### Task objective
Would you please write out every record exactly?

(Saved data entries)
● ● ●
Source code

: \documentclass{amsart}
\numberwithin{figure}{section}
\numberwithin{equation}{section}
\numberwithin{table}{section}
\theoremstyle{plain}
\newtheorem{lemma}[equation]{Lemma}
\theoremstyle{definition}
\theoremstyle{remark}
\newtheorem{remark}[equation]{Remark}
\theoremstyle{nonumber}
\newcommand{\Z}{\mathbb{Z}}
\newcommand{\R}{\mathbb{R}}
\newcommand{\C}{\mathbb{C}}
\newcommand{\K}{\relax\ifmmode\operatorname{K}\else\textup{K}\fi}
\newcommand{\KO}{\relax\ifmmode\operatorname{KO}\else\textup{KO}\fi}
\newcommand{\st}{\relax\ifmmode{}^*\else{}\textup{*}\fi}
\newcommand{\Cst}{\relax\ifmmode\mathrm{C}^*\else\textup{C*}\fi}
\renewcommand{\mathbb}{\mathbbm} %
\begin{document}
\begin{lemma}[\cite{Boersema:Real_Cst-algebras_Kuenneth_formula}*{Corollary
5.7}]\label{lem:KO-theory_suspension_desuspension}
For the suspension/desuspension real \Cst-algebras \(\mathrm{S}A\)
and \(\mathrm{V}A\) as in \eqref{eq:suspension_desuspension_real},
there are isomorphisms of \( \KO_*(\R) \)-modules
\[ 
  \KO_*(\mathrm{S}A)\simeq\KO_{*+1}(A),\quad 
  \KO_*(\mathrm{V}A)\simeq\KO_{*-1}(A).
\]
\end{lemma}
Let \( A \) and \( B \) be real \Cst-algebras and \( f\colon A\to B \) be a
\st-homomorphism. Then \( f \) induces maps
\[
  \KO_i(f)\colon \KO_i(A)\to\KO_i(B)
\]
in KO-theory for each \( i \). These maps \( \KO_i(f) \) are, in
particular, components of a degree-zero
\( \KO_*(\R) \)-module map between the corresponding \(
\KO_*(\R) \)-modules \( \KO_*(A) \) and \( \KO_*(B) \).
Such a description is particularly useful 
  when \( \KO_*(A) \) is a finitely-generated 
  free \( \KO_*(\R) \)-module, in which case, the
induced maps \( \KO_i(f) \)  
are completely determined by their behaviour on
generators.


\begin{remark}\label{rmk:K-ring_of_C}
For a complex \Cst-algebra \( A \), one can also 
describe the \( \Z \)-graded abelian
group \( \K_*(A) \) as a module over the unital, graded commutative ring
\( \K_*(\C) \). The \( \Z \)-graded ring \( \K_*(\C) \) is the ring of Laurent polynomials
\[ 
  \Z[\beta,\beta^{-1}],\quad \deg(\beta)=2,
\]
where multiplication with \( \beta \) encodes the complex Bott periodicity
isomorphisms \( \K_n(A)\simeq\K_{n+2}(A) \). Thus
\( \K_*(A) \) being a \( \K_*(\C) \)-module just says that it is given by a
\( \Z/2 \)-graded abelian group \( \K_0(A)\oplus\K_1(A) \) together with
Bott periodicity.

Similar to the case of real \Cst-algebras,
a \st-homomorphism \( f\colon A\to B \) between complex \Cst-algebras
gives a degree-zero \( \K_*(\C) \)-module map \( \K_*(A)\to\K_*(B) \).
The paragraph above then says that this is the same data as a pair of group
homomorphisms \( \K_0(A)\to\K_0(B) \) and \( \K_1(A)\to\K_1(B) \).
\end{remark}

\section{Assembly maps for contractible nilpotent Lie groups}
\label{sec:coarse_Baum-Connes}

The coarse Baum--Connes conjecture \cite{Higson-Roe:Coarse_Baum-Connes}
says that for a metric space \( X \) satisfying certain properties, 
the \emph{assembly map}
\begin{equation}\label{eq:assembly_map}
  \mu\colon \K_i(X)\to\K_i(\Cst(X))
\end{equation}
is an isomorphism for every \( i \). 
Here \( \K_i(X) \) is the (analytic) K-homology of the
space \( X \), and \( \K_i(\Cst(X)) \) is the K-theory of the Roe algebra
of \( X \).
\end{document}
● ● ●
### Output for this exercise
Source code

: \documentclass{amsart}
\numberwithin{figure}{section}
\numberwithin{equation}{section}
\numberwithin{table}{section}
\theoremstyle{plain}
\newtheorem{lemma}[equation]{Lemma}
\theoremstyle{definition}
\theoremstyle{remark}
\newtheorem{remark}[equation]{Remark}
\theoremstyle{nonumber}
\newcommand{\Z}{\mathbb{Z}}
\newcommand{\R}{\mathbb{R}}
\newcommand{\C}{\mathbb{C}}
\newcommand{\K}{\relax\ifmmode\operatorname{K}\else\textup{K}\fi}
\newcommand{\KO}{\relax\ifmmode\operatorname{KO}\else\textup{KO}\fi}
\newcommand{\st}{\relax\ifmmode{}^*\else{}\textup{*}\fi}
\newcommand{\Cst}{\relax\ifmmode\mathrm{C}^*\else\textup{C*}\fi}
\renewcommand{\mathbb}{\mathbbm} %
\begin{document}
\begin{lemma}[\cite{Boersema:Real_Cst-algebras_Kuenneth_formula}*{Corollary
5.7}]\label{lem:KO-theory_suspension_desuspension}
For the suspension/desuspension real \Cst-algebras \(\mathrm{S}A\)
and \(\mathrm{V}A\) as in \eqref{eq:suspension_desuspension_real},
there are isomorphisms of \( \KO_*(\R) \)-modules
\[ 
  \KO_*(\mathrm{S}A)\simeq\KO_{*+1}(A),\quad 
  \KO_*(\mathrm{V}A)\simeq\KO_{*-1}(A).
\]
\end{lemma}
Let \( A \) and \( B \) be real \Cst-algebras and \( f\colon A\to B \) be a
\st-homomorphism. Then \( f \) induces maps
\[
  \KO_i(f)\colon \KO_i(A)\to\KO_i(B)
\]
in KO-theory for each \( i \). These maps \( \KO_i(f) \) are, in
particular, components of a degree-zero
\( \KO_*(\R) \)-module map between the corresponding \(
\KO_*(\R) \)-modules \( \KO_*(A) \) and \( \KO_*(B) \).
Such a description is particularly useful 
  when \( \KO_*(A) \) is a finitely-generated 
  free \( \KO_*(\R) \)-module, in which case, the
induced maps \( \KO_i(f) \)  
are completely determined by their behaviour on
generators.


\begin{remark}\label{rmk:K-ring_of_C}
For a complex \Cst-algebra \( A \), one can also 
describe the \( \Z \)-graded abelian
group \( \K_*(A) \) as a module over the unital, graded commutative ring
\( \K_*(\C) \). The \( \Z \)-graded ring \( \K_*(\C) \) is the ring of Laurent polynomials
\[ 
  \Z[\beta,\beta^{-1}],\quad \deg(\beta)=2,
\]
where multiplication with \( \beta \) encodes the complex Bott periodicity
isomorphisms \( \K_n(A)\simeq\K_{n+2}(A) \). Thus
\( \K_*(A) \) being a \( \K_*(\C) \)-module just says that it is given by a
\( \Z/2 \)-graded abelian group \( \K_0(A)\oplus\K_1(A) \) together with
Bott periodicity.

Similar to the case of real \Cst-algebras,
a \st-homomorphism \( f\colon A\to B \) between complex \Cst-algebras
gives a degree-zero \( \K_*(\C) \)-module map \( \K_*(A)\to\K_*(B) \).
The paragraph above then says that this is the same data as a pair of group
homomorphisms \( \K_0(A)\to\K_0(B) \) and \( \K_1(A)\to\K_1(B) \).
\end{remark}

\section{Assembly maps for contractible nilpotent Lie groups}
\label{sec:coarse_Baum-Connes}

The coarse Baum--Connes conjecture \cite{Higson-Roe:Coarse_Baum-Connes}
says that for a metric space \( X \) satisfying certain properties, 
the \emph{assembly map}
\begin{equation}\label{eq:assembly_map}
  \mu\colon \K_i(X)\to\K_i(\Cst(X))
\end{equation}
is an isomorphism for every \( i \). 
Here \( \K_i(X) \) is the (analytic) K-homology of the
space \( X \), and \( \K_i(\Cst(X)) \) is the K-theory of the Roe algebra
of \( X \).
\end{document}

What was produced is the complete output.